A distanza di decenni e di diversi rifacimenti televisivi, la Arnold, premio della Giuria al festival di Cannes nel 2009 con Fish Tank, coraggiosamente tenta l'operazione impossibile: una trasposizione più feroce rispetto alle altre, e quindi in maggiore sintonia con lo spirito del romanzo.
Nel narrare la misera vita di un orfano, che viene raccolto per la strada da un agricoltore dello Yorkshire e portato nella sua casa, e maltrattato da tutti fino allo sfinimento, anche dalla donna amata, sceglie la strada sbagliata fin dall'inizio: l'eroe appassionato e brutale, l'Heathcliff diventato Laurence Olivier nell'immaginario collettivo, qui è per ragioni incomprensibili di colore nero.

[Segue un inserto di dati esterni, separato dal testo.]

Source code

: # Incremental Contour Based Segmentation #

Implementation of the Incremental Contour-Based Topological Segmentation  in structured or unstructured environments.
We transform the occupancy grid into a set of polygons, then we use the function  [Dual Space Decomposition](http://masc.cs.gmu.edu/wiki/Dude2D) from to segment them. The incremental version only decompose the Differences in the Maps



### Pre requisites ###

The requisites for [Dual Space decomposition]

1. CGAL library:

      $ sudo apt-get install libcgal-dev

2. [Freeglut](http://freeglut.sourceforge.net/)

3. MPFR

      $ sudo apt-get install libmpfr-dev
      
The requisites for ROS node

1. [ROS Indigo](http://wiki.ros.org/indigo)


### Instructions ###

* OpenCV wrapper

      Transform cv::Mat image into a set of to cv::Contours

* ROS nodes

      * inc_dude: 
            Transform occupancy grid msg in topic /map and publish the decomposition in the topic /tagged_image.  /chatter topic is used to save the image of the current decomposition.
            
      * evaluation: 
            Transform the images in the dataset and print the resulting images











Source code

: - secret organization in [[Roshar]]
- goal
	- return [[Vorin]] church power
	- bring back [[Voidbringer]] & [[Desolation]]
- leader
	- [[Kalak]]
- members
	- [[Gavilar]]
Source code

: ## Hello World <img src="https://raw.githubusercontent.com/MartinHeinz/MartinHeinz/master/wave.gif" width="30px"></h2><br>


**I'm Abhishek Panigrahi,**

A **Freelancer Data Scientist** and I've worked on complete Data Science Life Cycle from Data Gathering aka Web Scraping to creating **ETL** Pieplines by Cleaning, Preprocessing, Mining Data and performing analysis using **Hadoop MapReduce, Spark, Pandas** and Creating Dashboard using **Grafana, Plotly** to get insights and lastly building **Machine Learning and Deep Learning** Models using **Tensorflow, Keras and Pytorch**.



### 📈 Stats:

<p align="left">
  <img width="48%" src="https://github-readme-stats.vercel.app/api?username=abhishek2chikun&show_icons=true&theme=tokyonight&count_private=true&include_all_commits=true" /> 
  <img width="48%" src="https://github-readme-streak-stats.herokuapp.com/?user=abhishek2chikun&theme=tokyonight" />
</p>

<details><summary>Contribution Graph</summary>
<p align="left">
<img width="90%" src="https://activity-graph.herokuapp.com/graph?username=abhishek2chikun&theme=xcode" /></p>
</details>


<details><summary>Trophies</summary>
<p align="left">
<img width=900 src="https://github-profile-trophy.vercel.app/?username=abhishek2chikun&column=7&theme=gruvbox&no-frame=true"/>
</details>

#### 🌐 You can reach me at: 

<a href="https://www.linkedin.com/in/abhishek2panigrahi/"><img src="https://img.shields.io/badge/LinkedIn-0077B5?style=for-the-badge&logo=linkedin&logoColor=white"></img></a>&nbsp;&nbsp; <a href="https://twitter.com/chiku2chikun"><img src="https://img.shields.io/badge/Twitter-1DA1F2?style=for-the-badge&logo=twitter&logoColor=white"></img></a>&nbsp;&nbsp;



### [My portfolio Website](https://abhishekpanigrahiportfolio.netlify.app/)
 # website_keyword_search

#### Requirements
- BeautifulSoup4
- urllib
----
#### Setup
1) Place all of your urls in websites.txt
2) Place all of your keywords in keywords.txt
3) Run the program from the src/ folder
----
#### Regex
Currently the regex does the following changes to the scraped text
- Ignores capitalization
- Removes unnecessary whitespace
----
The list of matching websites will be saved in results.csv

Non basta, l'ossessione divorante che lega Heathcliff e Catherine oltre ogni vincolo e ostacolo terreno, viene tradotta in paesaggi maestosi, ripetuti infinitamente, e in violenza gratuita  su oggetti, animali e persone, senza sortire mai l'effetto desiderato.
Nonostante le intenzioni (l'approccio visivo), e l'indubbia conoscenza del mestiere, il risultato è fin troppo deludente. La Arnold non è Al Pacino e la sua ossessione - Heathcliff - non ha mai la forza espressiva della meravigliosa Salome di Jessica Chastain.